People of Reddit, what has mentally scarred you for life?

This is really really stupid.

I was probably seven or eight living on a farm. One morning I couldn't sleep and got up around five. I turned on the TV to find the most awesome cartoon I'd ever seen. My mom came in from the barn to go to the bathroom and casually suggested that, had she known I was awake, I could have come and fed the calves. I thought nothing of it.

I can't explain to you how awesome I thought this cartoon was. I committed myself to watching this cartoon. Getting up at five every day wasn't going to be easy, though. That night I set an alarm for five in the morning. I got up and turned on the TV. This time, my mom came in before the calves were fed and decided I would, in fact, be feeding calves that morning. What ensued was an epic struggle involving the TV being turned on and off countless times and probably a small amount of violence.

Obviously, sleep wasn't that important or she would have just sent me back to bed. If it were important that I feed calves, I wouldn't have had the choice to sleep. However, this thing that was extremely important to me wasn't an option.

I spent the rest of my time growing up trying to make any choice I could; maybe more accurately, I tried to make any decision my parents couldn't control. They, of course, didn't usually care for my decision and my life seemed to me to be a constant power struggle for control of me.

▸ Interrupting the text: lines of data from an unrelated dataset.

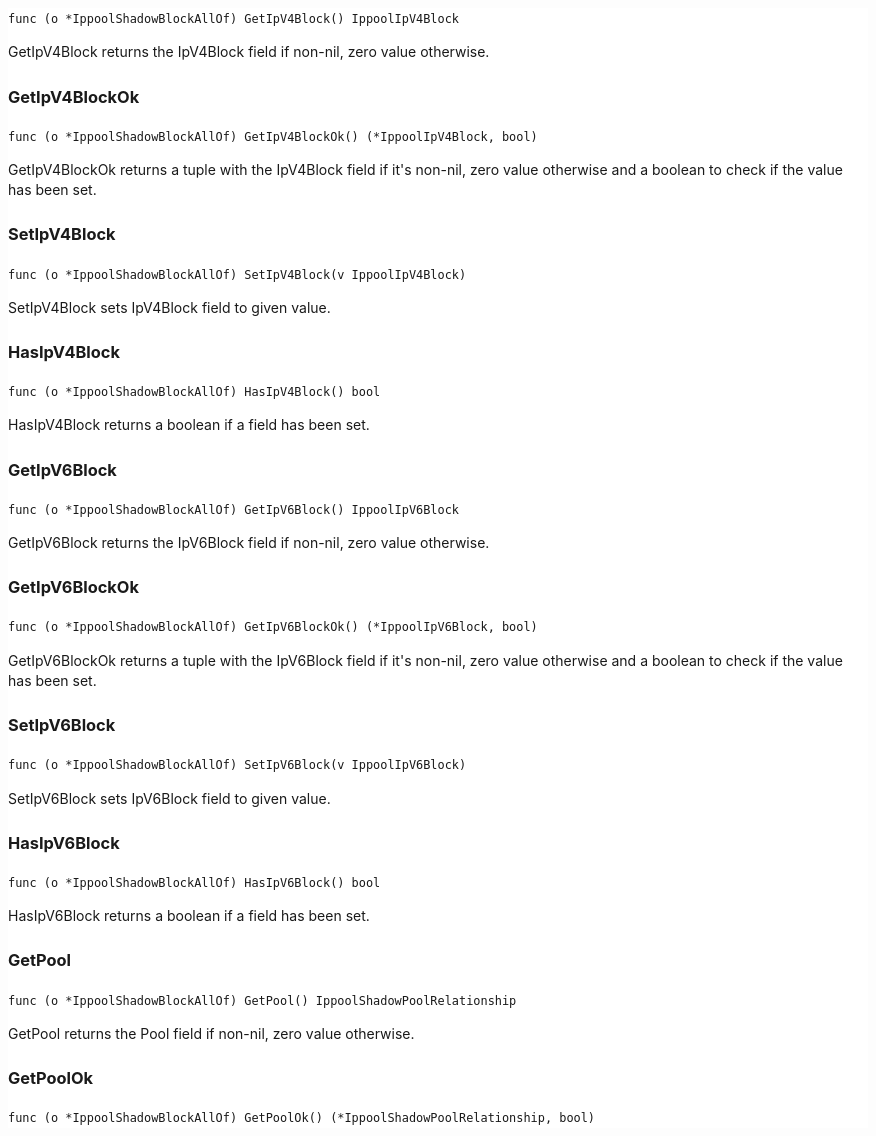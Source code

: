 `func (o *IppoolShadowBlockAllOf) GetIpV4Block() IppoolIpV4Block`

GetIpV4Block returns the IpV4Block field if non-nil, zero value otherwise.

### GetIpV4BlockOk

`func (o *IppoolShadowBlockAllOf) GetIpV4BlockOk() (*IppoolIpV4Block, bool)`

GetIpV4BlockOk returns a tuple with the IpV4Block field if it's non-nil, zero value otherwise
and a boolean to check if the value has been set.

### SetIpV4Block

`func (o *IppoolShadowBlockAllOf) SetIpV4Block(v IppoolIpV4Block)`

SetIpV4Block sets IpV4Block field to given value.

### HasIpV4Block

`func (o *IppoolShadowBlockAllOf) HasIpV4Block() bool`

HasIpV4Block returns a boolean if a field has been set.

### GetIpV6Block

`func (o *IppoolShadowBlockAllOf) GetIpV6Block() IppoolIpV6Block`

GetIpV6Block returns the IpV6Block field if non-nil, zero value otherwise.

### GetIpV6BlockOk

`func (o *IppoolShadowBlockAllOf) GetIpV6BlockOk() (*IppoolIpV6Block, bool)`

GetIpV6BlockOk returns a tuple with the IpV6Block field if it's non-nil, zero value otherwise
and a boolean to check if the value has been set.

### SetIpV6Block

`func (o *IppoolShadowBlockAllOf) SetIpV6Block(v IppoolIpV6Block)`

SetIpV6Block sets IpV6Block field to given value.

### HasIpV6Block

`func (o *IppoolShadowBlockAllOf) HasIpV6Block() bool`

HasIpV6Block returns a boolean if a field has been set.

### GetPool

`func (o *IppoolShadowBlockAllOf) GetPool() IppoolShadowPoolRelationship`

GetPool returns the Pool field if non-nil, zero value otherwise.

### GetPoolOk

`func (o *IppoolShadowBlockAllOf) GetPoolOk() (*IppoolShadowPoolRelationship, bool)`
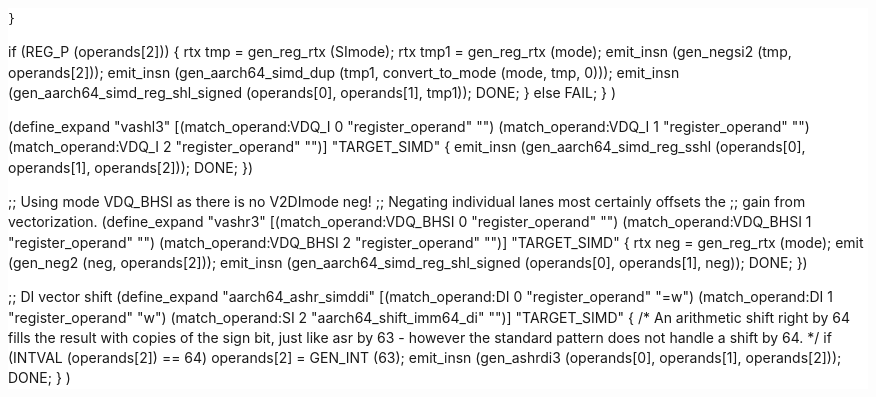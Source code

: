     }

  if (REG_P (operands[2]))
    {
      rtx tmp = gen_reg_rtx (SImode);
      rtx tmp1 = gen_reg_rtx (<MODE>mode);
      emit_insn (gen_negsi2 (tmp, operands[2]));
      emit_insn (gen_aarch64_simd_dup<mode> (tmp1,
					     convert_to_mode (<VEL>mode,
							      tmp, 0)));
      emit_insn (gen_aarch64_simd_reg_shl<mode>_signed (operands[0],
							operands[1],
							tmp1));
      DONE;
    }
  else
    FAIL;
}
)

(define_expand "vashl<mode>3"
 [(match_operand:VDQ_I 0 "register_operand" "")
  (match_operand:VDQ_I 1 "register_operand" "")
  (match_operand:VDQ_I 2 "register_operand" "")]
 "TARGET_SIMD"
{
  emit_insn (gen_aarch64_simd_reg_sshl<mode> (operands[0], operands[1],
					      operands[2]));
  DONE;
})

;; Using mode VDQ_BHSI as there is no V2DImode neg!
;; Negating individual lanes most certainly offsets the
;; gain from vectorization.
(define_expand "vashr<mode>3"
 [(match_operand:VDQ_BHSI 0 "register_operand" "")
  (match_operand:VDQ_BHSI 1 "register_operand" "")
  (match_operand:VDQ_BHSI 2 "register_operand" "")]
 "TARGET_SIMD"
{
  rtx neg = gen_reg_rtx (<MODE>mode);
  emit (gen_neg<mode>2 (neg, operands[2]));
  emit_insn (gen_aarch64_simd_reg_shl<mode>_signed (operands[0], operands[1],
						    neg));
  DONE;
})

;; DI vector shift
(define_expand "aarch64_ashr_simddi"
  [(match_operand:DI 0 "register_operand" "=w")
   (match_operand:DI 1 "register_operand" "w")
   (match_operand:SI 2 "aarch64_shift_imm64_di" "")]
  "TARGET_SIMD"
  {
    /* An arithmetic shift right by 64 fills the result with copies of the sign
       bit, just like asr by 63 - however the standard pattern does not handle
       a shift by 64.  */
    if (INTVAL (operands[2]) == 64)
      operands[2] = GEN_INT (63);
    emit_insn (gen_ashrdi3 (operands[0], operands[1], operands[2]));
    DONE;
  }
)
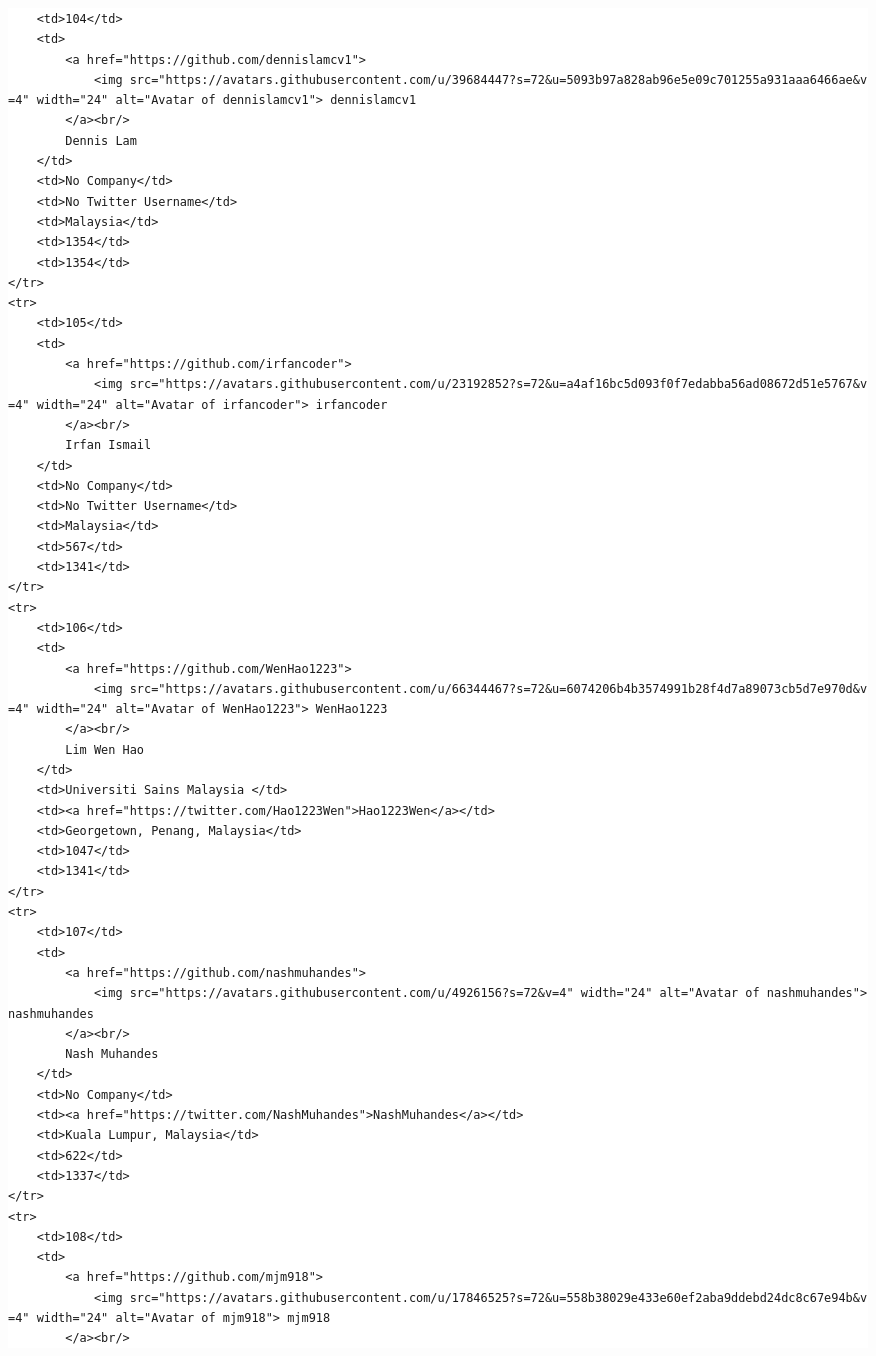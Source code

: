 		<td>104</td>
		<td>
			<a href="https://github.com/dennislamcv1">
				<img src="https://avatars.githubusercontent.com/u/39684447?s=72&u=5093b97a828ab96e5e09c701255a931aaa6466ae&v=4" width="24" alt="Avatar of dennislamcv1"> dennislamcv1
			</a><br/>
			Dennis Lam
		</td>
		<td>No Company</td>
		<td>No Twitter Username</td>
		<td>Malaysia</td>
		<td>1354</td>
		<td>1354</td>
	</tr>
	<tr>
		<td>105</td>
		<td>
			<a href="https://github.com/irfancoder">
				<img src="https://avatars.githubusercontent.com/u/23192852?s=72&u=a4af16bc5d093f0f7edabba56ad08672d51e5767&v=4" width="24" alt="Avatar of irfancoder"> irfancoder
			</a><br/>
			Irfan Ismail
		</td>
		<td>No Company</td>
		<td>No Twitter Username</td>
		<td>Malaysia</td>
		<td>567</td>
		<td>1341</td>
	</tr>
	<tr>
		<td>106</td>
		<td>
			<a href="https://github.com/WenHao1223">
				<img src="https://avatars.githubusercontent.com/u/66344467?s=72&u=6074206b4b3574991b28f4d7a89073cb5d7e970d&v=4" width="24" alt="Avatar of WenHao1223"> WenHao1223
			</a><br/>
			Lim Wen Hao
		</td>
		<td>Universiti Sains Malaysia </td>
		<td><a href="https://twitter.com/Hao1223Wen">Hao1223Wen</a></td>
		<td>Georgetown, Penang, Malaysia</td>
		<td>1047</td>
		<td>1341</td>
	</tr>
	<tr>
		<td>107</td>
		<td>
			<a href="https://github.com/nashmuhandes">
				<img src="https://avatars.githubusercontent.com/u/4926156?s=72&v=4" width="24" alt="Avatar of nashmuhandes"> nashmuhandes
			</a><br/>
			Nash Muhandes
		</td>
		<td>No Company</td>
		<td><a href="https://twitter.com/NashMuhandes">NashMuhandes</a></td>
		<td>Kuala Lumpur, Malaysia</td>
		<td>622</td>
		<td>1337</td>
	</tr>
	<tr>
		<td>108</td>
		<td>
			<a href="https://github.com/mjm918">
				<img src="https://avatars.githubusercontent.com/u/17846525?s=72&u=558b38029e433e60ef2aba9ddebd24dc8c67e94b&v=4" width="24" alt="Avatar of mjm918"> mjm918
			</a><br/>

In my adulthood, I've turned completely non-functional. Failed out of school, never had a real job, (only!) one suicide attempt. I was more competent at 7 than I am at 27. If it weren't for my wife, the one brights spot in my life, there is no doubt I'd be dead. (How the hell did I get somebody to marry me in this state?)

The cartoon, by the way, was Ronin Warriors. In the episode I got to watch, the red guy was rescuing the green guy from being trapped in stone. I actually watched the whole series just a few months ago. It was the dumbest damned thing I've ever seen. I cried my eyes out the entire time.